There is a website for Banyon Resort ~~ http://www.banyanresort.com/tour.htm that might give you more heads-up usin there virtual tour ~~


----------



## JeffW (Aug 17, 2006)

The Conch Man said:
			
		

> There is a website for Banyon Resort ~~ http://www.banyanresort.com/tour.htm that might give you more heads-up usin there virtual tour ~~



I'll have to look thru it to see if 801 shown.

Note that this is the old, unofficial website.  There was a management shakeup last year, this site is still being run by the old GM.
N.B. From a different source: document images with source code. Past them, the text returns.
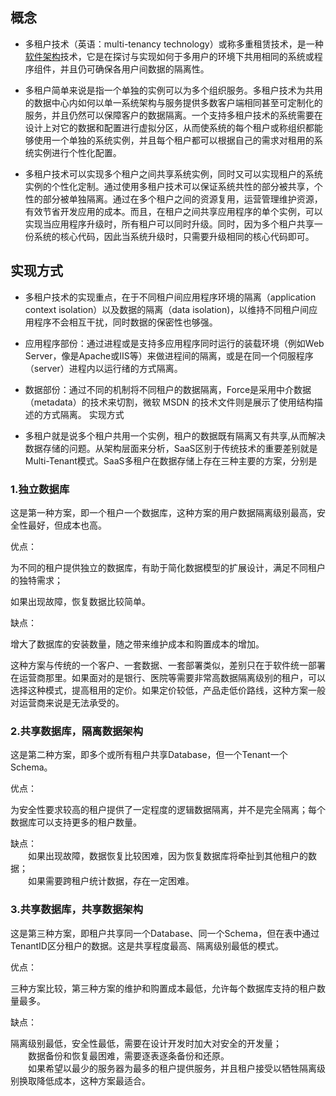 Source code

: ## 概念
* 多租户技术（英语：multi-tenancy technology）或称多重租赁技术，是一种[软件架构](https://baike.baidu.com/item/%E8%BD%AF%E4%BB%B6%E6%9E%B6%E6%9E%84/7485920)技术，它是在探讨与实现如何于多用户的环境下共用相同的系统或程序组件，并且仍可确保各用户间数据的隔离性。

* 多租户简单来说是指一个单独的实例可以为多个组织服务。多租户技术为共用的数据中心内如何以单一系统架构与服务提供多数客户端相同甚至可定制化的服务，并且仍然可以保障客户的数据隔离。一个支持多租户技术的系统需要在设计上对它的数据和配置进行虚拟分区，从而使系统的每个租户或称组织都能够使用一个单独的系统实例，并且每个租户都可以根据自己的需求对租用的系统实例进行个性化配置。

* 多租户技术可以实现多个租户之间共享系统实例，同时又可以实现租户的系统实例的个性化定制。通过使用多租户技术可以保证系统共性的部分被共享，个性的部分被单独隔离。通过在多个租户之间的资源复用，运营管理维护资源，有效节省开发应用的成本。而且，在租户之间共享应用程序的单个实例，可以实现当应用程序升级时，所有租户可以同时升级。同时，因为多个租户共享一份系统的核心代码，因此当系统升级时，只需要升级相同的核心代码即可。

## 实现方式
* 多租户技术的实现重点，在于不同租户间应用程序环境的隔离（application context isolation）以及数据的隔离（data isolation)，以维持不同租户间应用程序不会相互干扰，同时数据的保密性也够强。

* 应用程序部份：通过进程或是支持多应用程序同时运行的装载环境（例如Web Server，像是Apache或IIS等）来做进程间的隔离，或是在同一个伺服程序（server）进程内以运行绪的方式隔离。

* 数据部份：通过不同的机制将不同租户的数据隔离，Force是采用中介数据（metadata）的技术来切割，微软 MSDN 的技术文件则是展示了使用结构描述的方式隔离。
实现方式

* 多租户就是说多个租户共用一个实例，租户的数据既有隔离又有共享,从而解决数据存储的问题。从架构层面来分析，SaaS区别于传统技术的重要差别就是Multi-Tenant模式。SaaS多租户在数据存储上存在三种主要的方案，分别是

### 1.独立数据库

这是第一种方案，即一个租户一个数据库，这种方案的用户数据隔离级别最高，安全性最好，但成本也高。

优点：

为不同的租户提供独立的数据库，有助于简化数据模型的扩展设计，满足不同租户的独特需求；

如果出现故障，恢复数据比较简单。

缺点：

增大了数据库的安装数量，随之带来维护成本和购置成本的增加。

这种方案与传统的一个客户、一套数据、一套部署类似，差别只在于软件统一部署在运营商那里。如果面对的是银行、医院等需要非常高数据隔离级别的租户，可以选择这种模式，提高租用的定价。如果定价较低，产品走低价路线，这种方案一般对运营商来说是无法承受的。

### 2.共享数据库，隔离数据架构

这是第二种方案，即多个或所有租户共享Database，但一个Tenant一个Schema。

优点：

为安全性要求较高的租户提供了一定程度的逻辑数据隔离，并不是完全隔离；每个数据库可以支持更多的租户数量。

缺点：  
　　如果出现故障，数据恢复比较困难，因为恢复数据库将牵扯到其他租户的数据；  
　　如果需要跨租户统计数据，存在一定困难。

### 3.共享数据库，共享数据架构

这是第三种方案，即租户共享同一个Database、同一个Schema，但在表中通过TenantID区分租户的数据。这是共享程度最高、隔离级别最低的模式。

优点：

三种方案比较，第三种方案的维护和购置成本最低，允许每个数据库支持的租户数量最多。

缺点：

隔离级别最低，安全性最低，需要在设计开发时加大对安全的开发量；  
　　数据备份和恢复最困难，需要逐表逐条备份和还原。  
　　如果希望以最少的服务器为最多的租户提供服务，并且租户接受以牺牲隔离级别换取降低成本，这种方案最适合。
The new website (though not nearly as descriptive) is http://www.thebanyanresort.com/

Jeff


----------



## Kal (Aug 17, 2006)

Go *here* for the resort layout diagram for the Banyan.  Unit 801 is actually outside the resort facing the corner of a major arterial and another busy street.


----------



## gjaques (Aug 19, 2006)

Kal.
Thanks much for your map of the resort.
Jeff, 
Thanks for your input.  I have read previous reveiws complaining about noise, did you find this to be a problem with unit 801?  I am not about to cancel as we really enjoyed our last visit to Key West, but any information about the resort or the unit in particular would be greatly appreciated.
Greg


----------



## JeffW (Aug 20, 2006)

I'm not sure how to answer that.  Literally 5' outside your front door puts you right on the corner of Eaton and Whitehead (both of which see a fair amount of pedestrian and automotive traffic), so I don't think it can help being louder compared to another unit that has a decent setback.  The house I live in now, as well as the one I grew up in, were on city streets, setback only 20' or so from the sidewalk, so I'm always used to some background noise.  In that sense, I didn't really notice 801 to excessively loud (unless you want to sleep during the day).

I'm not sure there's anywhere in Key West you can escape the sounds of roysters and chickens, especially in the morning. One could say that sort of adds to the charm of KW.

Unfortunately your really don't have much oppportunity to change room locations.  There are only 5 2br's at the Banyan.  4 are in the bldg your unit is in, 1 outer (faces Eaton), 1st floor, 1 outer & 2nd floor, 1 inner (faces courtyard) and 1st floor, 1 inner and 2nd floor, plus a separate 2br/2br unit (these 4 are 2br/1ba).  The inner units just from the view are a lot nicer, and I think it's unlikely (unless they are empty or going to renters) that you can switch from an outer to inner unit. 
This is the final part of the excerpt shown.